I don't own a cayo, but I have the new suzuki and stainless props chatter really bad. My first stainless prop was a power tech reb3 and the chatter was ridiculous. It honestly sounded like the motor was about to come apart. I was told the power tech is too heavy and to try a different prop. Now I have a ballistic 13p and the chatter is almost gone. The ballistic 13P should be too much for my setup, but it's faster and it has a better holeshot than the power tech 11P. The ballistic only comes in 13 and 15 pitch. Solas new Saturn and stiletto are another option. Please give me a update after you get your new stainless prop. https://www.deepblueyachtsupply.com/933013-ballistic-xhs-boat-propeller


----------



## el9surf (Dec 23, 2008)

Any updates? I have the 30 zuke on my glades skiff, stock aluminum prop for now. Seeing 29-30 running solo. I imagine I could get a few more mph with the right prop.


----------



## Tankhead (Aug 28, 2015)

el9surf said:


> Any updates? I have the 30 zuke on my glades skiff, stock aluminum prop for now. Seeing 29-30 running solo. I imagine I could get a few more mph with the right prop.

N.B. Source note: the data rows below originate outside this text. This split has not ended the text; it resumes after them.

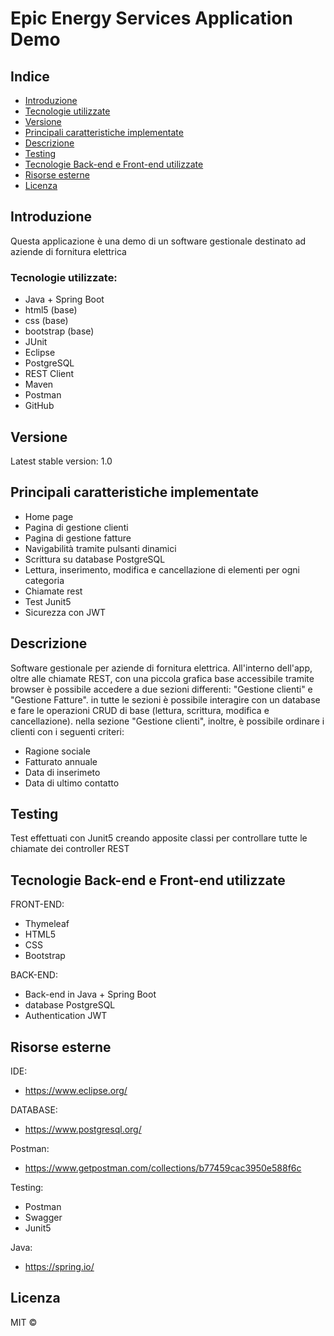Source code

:# Epic Energy Services Application Demo

## Indice

- [Introduzione](#Introduzione)
- [Tecnologie utilizzate](#Tecnologie-utilizzate)
- [Versione](#Versione)
- [Principali caratteristiche implementate](#Principali-caratteristiche-implementate)
- [Descrizione](#Descrizione)
- [Testing](#Testing)
- [Tecnologie Back-end e Front-end utilizzate](#Tecnologie-Back-end-e-Front-end-utilizzate)
- [Risorse esterne](#Risorse-esterne)
- [Licenza](#Licenza)

## Introduzione

Questa applicazione è una demo di un software gestionale destinato ad aziende di fornitura elettrica

### Tecnologie utilizzate: 

- Java + Spring Boot
- html5 (base)
- css (base)
- bootstrap (base)
- JUnit
- Eclipse
- PostgreSQL
- REST Client
- Maven
- Postman
- GitHub 

## Versione

Latest stable version: 1.0  

## Principali caratteristiche implementate

- Home page
- Pagina di gestione clienti
- Pagina di gestione fatture
- Navigabilità tramite pulsanti dinamici
- Scrittura su database PostgreSQL
- Lettura, inserimento, modifica e cancellazione di elementi per ogni categoria
- Chiamate rest
- Test Junit5
- Sicurezza con JWT

## Descrizione

Software gestionale per aziende di fornitura elettrica.
All'interno dell'app, oltre alle chiamate REST, con una piccola grafica base accessibile tramite browser 
è possibile accedere a due sezioni differenti: "Gestione clienti" e "Gestione Fatture".
in tutte le sezioni è possibile interagire con un database e fare le operazioni CRUD di base (lettura, scrittura, modifica e cancellazione).
nella sezione "Gestione clienti", inoltre, è possibile ordinare i clienti con i seguenti criteri:

- Ragione sociale
- Fatturato annuale
- Data di inserimeto
- Data di ultimo contatto

## Testing

Test effettuati con Junit5 creando apposite classi per controllare tutte le chiamate dei controller REST

## Tecnologie Back-end e Front-end utilizzate

FRONT-END: 
- Thymeleaf
- HTML5 
- CSS 
- Bootstrap

BACK-END:
- Back-end in Java + Spring Boot
- database PostgreSQL
- Authentication JWT


## Risorse esterne
IDE:  
- https://www.eclipse.org/

DATABASE:
- https://www.postgresql.org/

Postman:  
- https://www.getpostman.com/collections/b77459cac3950e588f6c

Testing: 
- Postman
- Swagger
- Junit5

Java:  
- https://spring.io/

## Licenza
MIT ©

Nothing yet, still haven't hit 20 hours yet. I'd like to cruise closer to 30 with two guys though.


----------



## GatorFan321 (Jun 8, 2016)

RunningOnEmpty said:


> I don't own a cayo, but I have the new suzuki and stainless props chatter really bad. My first stainless prop was a power tech reb3 and the chatter was ridiculous. It honestly sounded like the motor was about to come apart. I was told the power tech is too heavy and to try a different prop. Now I have a ballistic 13p and the chatter is almost gone. The ballistic 13P should be too much for my setup, but it's faster and it has a better holeshot than the power tech 11P. The ballistic only comes in 13 and 15 pitch. Solas new Saturn and stiletto are another option. Please give me a update after you get your new stainless prop. https://www.deepblueyachtsupply.com/933013-ballistic-xhs-boat-propeller


What boat do you have? I have a ShadowCast with the Suzuki that I will eventually be getting a prop for.


----------



## RunningOnEmpty (Jun 20, 2015)

GatorFan321 said:


> What boat do you have? I have a ShadowCast with the Suzuki that I will eventually be getting a prop for.


I'm too ashamed to mention my boat here. This thread should be very helpful http://www.microskiff.com/threads/ec-glide-prop-for-30suzuki.39151/


----------